Southpaw or Orthodox...what's the correct stance for me?
Are you orthodox, or southpaw, and how did you find out? The vast majority of boxers didn’t find out, they were told which stance to box from, based on whether they were left, or right handed. If you walked into nine out of ten boxing gyms in England, you’d be asked; “Are you left or right handed?” and then told which foot you should have forward, based on that. Once your stance was established, you’d be discouraged from experimenting with the other stance, at least until you’d been training for several years.
Why are boxers told to adopt a stance based on left or right handedness? It’s usually based on the principle of having your “strongest” hand, the furthest from your opponent, so for an orthodox boxer; the left hand is for the jab, a punch not designed to knock opponents out, or cause significant damage, and the right hand is for the cross, a much more powerful technique. Many top boxers seem to follow this formula, but there are many notable exceptions including; Marco Antonio Barrera, Andre Ward, Miguel Cotto, Oscar De La Hoya, Kelly Pavlik, Chad Dawson, and, ironically, the first ever southpaw heavyweight world champion, Michael Moorer. Many Cuban amateur southpaws are said to be right handed, converted to southpaw to make them more awkward to box.
Clearly, there are hugely successful fighters, who defy conventional boxing teaching, and adopt a stance perceived as the opposite to what they should do. They choose what’s comfortable for them, and not what the textbook would dictate. This is evidence enough, that left or right handedness should not determine your stance, and a boxer should adopt the stance that they feel most comfortable in.
Beginners who walk into Fighters Republic, are not asked about left or right hand preference, they are taught the basics of footwork in the early stages of their development regarding control, foot position, balance, and effective movement. I don’t have any interest in which foot a boxer puts forward…as long as they are able to learn the basics. If a boxer does things slightly differently to how they’ve been taught, and still manages to be effective, providing I feel their technique will be transferable to a high level of competition, I will always allow them to be different and embrace the unique elements of their style. As Bruce Lee said, “Obey the principles, without being bound by them”.
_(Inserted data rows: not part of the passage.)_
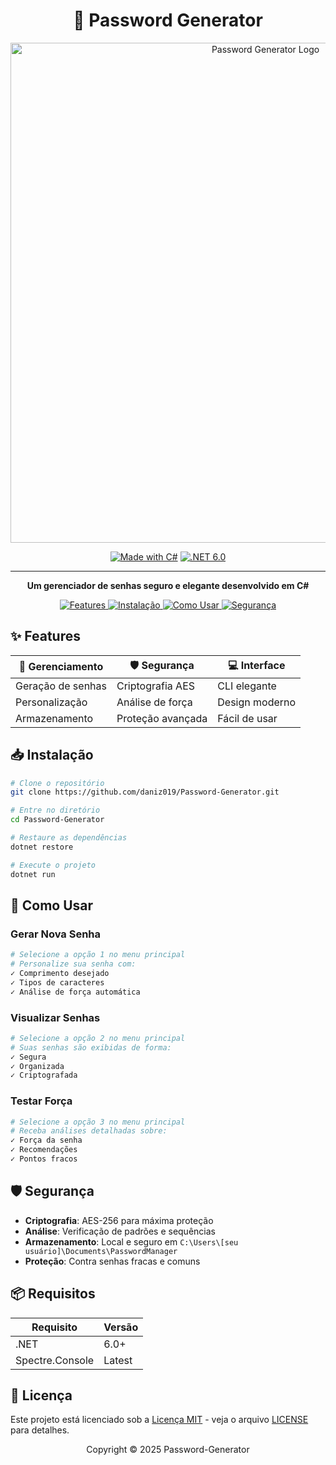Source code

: <div align="center">

# 🔐 Password Generator

<img src="https://i.imgur.com/G7fdntX.png" alt="Password Generator Logo" width="800">


[![Made with C#](https://img.shields.io/badge/Made%20with-C%23-512BD4?style=for-the-badge&logo=csharp)](https://docs.microsoft.com/en-us/dotnet/csharp/)
[![.NET 6.0](https://img.shields.io/badge/.NET-6.0-512BD4?style=for-the-badge&logo=dotnet)](https://dotnet.microsoft.com/)

---

<p align="center">
  <b>Um gerenciador de senhas seguro e elegante desenvolvido em C#</b>
</p>

<div align="center">
  <a href="https://github.com/daniz019/Password-Generator#-features">
    <img src="https://img.shields.io/badge/🚀_Features-4B0082?style=for-the-badge" alt="Features"/>
  </a>
  <a href="https://github.com/daniz019/Password-Generator#-instalação">
    <img src="https://img.shields.io/badge/⚡_Instalação-4169E1?style=for-the-badge" alt="Instalação"/>
  </a>
  <a href="https://github.com/daniz019/Password-Generator#-como-usar">
    <img src="https://img.shields.io/badge/📖_Como_Usar-2E8B57?style=for-the-badge" alt="Como Usar"/>
  </a>
  <a href="https://github.com/daniz019/Password-Generator#%EF%B8%8F-segurança">
    <img src="https://img.shields.io/badge/🛡️_Segurança-CD5C5C?style=for-the-badge" alt="Segurança"/>
  </a>
</div>

</div>

## ✨ Features

<div align="center">

| 🔑 Gerenciamento | 🛡️ Segurança | 💻 Interface |
|-----------------|--------------|-------------|
| Geração de senhas | Criptografia AES | CLI elegante |
| Personalização | Análise de força | Design moderno |
| Armazenamento | Proteção avançada | Fácil de usar |

</div>

## 📥 Instalação

```bash
# Clone o repositório
git clone https://github.com/daniz019/Password-Generator.git

# Entre no diretório
cd Password-Generator

# Restaure as dependências
dotnet restore

# Execute o projeto
dotnet run
```

## 🚀 Como Usar

### Gerar Nova Senha
```bash
# Selecione a opção 1 no menu principal
# Personalize sua senha com:
✓ Comprimento desejado
✓ Tipos de caracteres
✓ Análise de força automática
```

### Visualizar Senhas
```bash
# Selecione a opção 2 no menu principal
# Suas senhas são exibidas de forma:
✓ Segura
✓ Organizada
✓ Criptografada
```

### Testar Força
```bash
# Selecione a opção 3 no menu principal
# Receba análises detalhadas sobre:
✓ Força da senha
✓ Recomendações
✓ Pontos fracos
```

## 🛡️ Segurança

- **Criptografia**: AES-256 para máxima proteção
- **Análise**: Verificação de padrões e sequências
- **Armazenamento**: Local e seguro em `C:\Users\[seu usuário]\Documents\PasswordManager`
- **Proteção**: Contra senhas fracas e comuns

## 📦 Requisitos

| Requisito | Versão |
|-----------|---------|
| .NET | 6.0+ |
| Spectre.Console | Latest |

## 📝 Licença

Este projeto está licenciado sob a [Licença MIT](https://opensource.org/license/MIT) - veja o arquivo [LICENSE](https://github.com/daniz019/Password-Generator/blob/main/LICENSE) para detalhes.

<div align="center">

Copyright © 2025 Password-Generator

</div>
There are many principles, and concepts that a boxer will be taught during their development. They must all be learned, because, regardless of their style, and preferred approach to fighting, a boxer will need to be adaptable, and be able to operate in all areas of the sport. Certain basics of footwork, for example (feet don’t come together, or cross over) can oftentimes be omitted by a boxer who fights on the back foot, constantly changing direction to confuse his opponent, and open him up for attacks. But if the same boxer faces an opponent who they need to pressure, by coming forward, cutting off the ring, trapping them on the ropes and in corners, they will need to revert to the absolute basics they were taught on day one, maintain stability at all times by keeping the feet away from each other and not allowing them to cross. There are many “Rules” you are taught early on, that can be bent, or broken as you develop your own style, but you must always have the basics there for when you need them, and be assured, when a fight gets hard, you will need them.
In summary, most of the things you are taught in the boxing gym make sense. You know why you should keep your balance. You understand why you need to keep your chin tucked in when you punch. If you are ever given a rule, or told to do something, that doesn’t make sense, question it. A good coach will be happy to explain their teaching in detail, and the reasons for it. If they cannot give you a satisfactory explanation, maybe it’s time to try another gym! There is absolutely no logic in a boxers stance being determined by left or right handedness, stand how you feel comfortable!